National parliamentary elections in 2014 saw the victory of Narendra Modi and the Hindu nationalist Bharatiya Janata Party (BJP) in May. Modi has been criticized for his role in the 2002 Gujarat anti-Muslim riots, when he was chief minister of the state, and is accused of complicity in failing to halt the killings. Although an investigation backed by the Supreme Court found no prosecutable evidence against him, his close associates faced charges. His candidacy was supported by Rashtriya Swayamsevak Sangh (RSS), a right-wing Hindu organization that has continued to support a campaign of forced conversion against the Muslim population. Though Modi has generally avoided discriminatory language himself since taking office, he has been criticized by activists for failing to condemn the group's activities. The election was widely interpreted as a blow for minorities, particularly Muslims, who received the lowest number of seats in India's parliament, the Lok Sabha, in 50 years.
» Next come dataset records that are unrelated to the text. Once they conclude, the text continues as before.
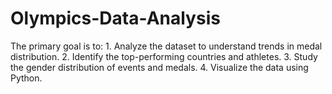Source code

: # Olympics-Data-Analysis
The primary goal is to: 1. Analyze the dataset to understand trends in medal distribution. 2. Identify the top-performing countries and athletes. 3. Study the gender distribution of events and medals. 4. Visualize the data using Python.
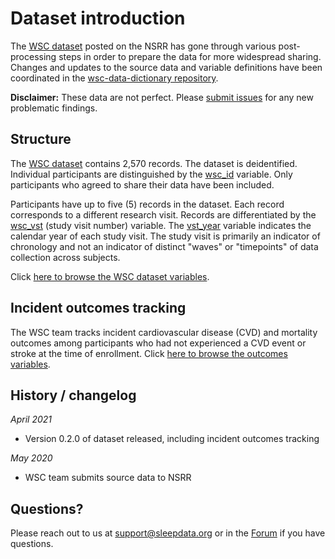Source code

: # Dataset introduction

The [WSC dataset](:files_path:/datasets) posted on the NSRR has gone through various post-processing steps in order to prepare the data for more widespread sharing. Changes and updates to the source data and variable definitions have been coordinated in the [wsc-data-dictionary repository](https://github.com/nsrr/wsc-data-dictionary).

**Disclaimer:** These data are not perfect. Please [submit issues](https://github.com/nsrr/wsc-data-dictionary/issues) for any new problematic findings.

## Structure

The [WSC dataset](:files_path:/datasets) contains 2,570 records. The dataset is deidentified. Individual participants are distinguished by the [wsc_id](https://sleepdata.org/datasets/wsc/variables/wsc_id) variable. Only participants who agreed to share their data have been included.

Participants have up to five (5) records in the dataset. Each record corresponds to a different research visit. Records are differentiated by the [wsc_vst](https://sleepdata.org/datasets/wsc/variables/wsc_vst) (study visit number) variable. The [vst_year](https://sleepdata.org/datasets/wsc/variables/vst_year) variable indicates the calendar year of each study visit. The study visit is primarily an indicator of chronology and not an indicator of distinct "waves" or "timepoints" of data collection across subjects.

Click [here to browse the WSC dataset variables](https://sleepdata.org/datasets/wsc/variables).

## Incident outcomes tracking

The WSC team tracks incident cardiovascular disease (CVD) and mortality outcomes among participants who had not experienced a CVD event or stroke at the time of enrollment. Click [here to browse the outcomes variables](https://sleepdata.org/datasets/wsc/variables?folder=Clinical+Data/Incident+Outcomes/Cardiovascular+Diseases).

## History / changelog

*April 2021*
- Version 0.2.0 of dataset released, including incident outcomes tracking

*May 2020*
- WSC team submits source data to NSRR

## Questions?

Please reach out to us at support@sleepdata.org or in the [Forum](https://sleepdata.org/forum) if you have questions.
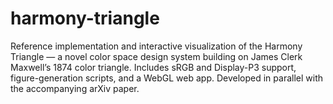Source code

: # harmony-triangle
Reference implementation and interactive visualization of the Harmony Triangle — a novel color space design system building on James Clerk Maxwell’s 1874 color triangle. Includes sRGB and Display-P3 support, figure-generation scripts, and a WebGL web app. Developed in parallel with the accompanying arXiv paper.
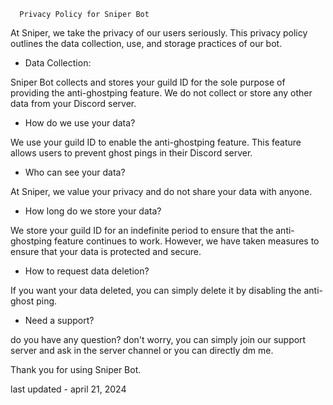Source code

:       Privacy Policy for Sniper Bot

At Sniper, we take the privacy of our users seriously. This privacy policy outlines the data collection, use, and storage practices of our bot.

- Data Collection:

Sniper Bot collects and stores your guild ID for the sole purpose of providing the anti-ghostping feature. We do not collect or store any other data from your Discord server.

- How do we use your data?

We use your guild ID to enable the anti-ghostping feature. This feature allows users to prevent ghost pings in their Discord server.

- Who can see your data?

At Sniper, we value your privacy and do not share your data with anyone.

- How long do we store your data?

We store your guild ID for an indefinite period to ensure that the anti-ghostping feature continues to work. However, we have taken measures to ensure that your data is protected and secure.

- How to request data deletion?

If you want your data deleted, you can simply delete it by disabling the anti-ghost ping. 

- Need a support?

do you have any question? don't worry, you can simply join our support server and ask in the server channel or you can directly dm me.

Thank you for using Sniper Bot. 

last updated - april 21, 2024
Even before the election, however, the Anti-Communal Violence bill passed by the cabinet in late 2013 – a groundbreaking piece of legislation that would have detailed reparations for victims of communal attacks and held politicians accountable for violent outbreaks – was dropped in parliament following strong opposition from a number of parties, including the BJP, which accused Congress of pandering to Muslim voters ahead of the election. As 2014 marked the thirty-year anniversary of the Golden Temple massacre and the subsequent anti-Sikh riots that killed thousands, with no high-ranking officials prosecuted for their role in the violence, the bill would have been an important step for the families of victims in their search for justice.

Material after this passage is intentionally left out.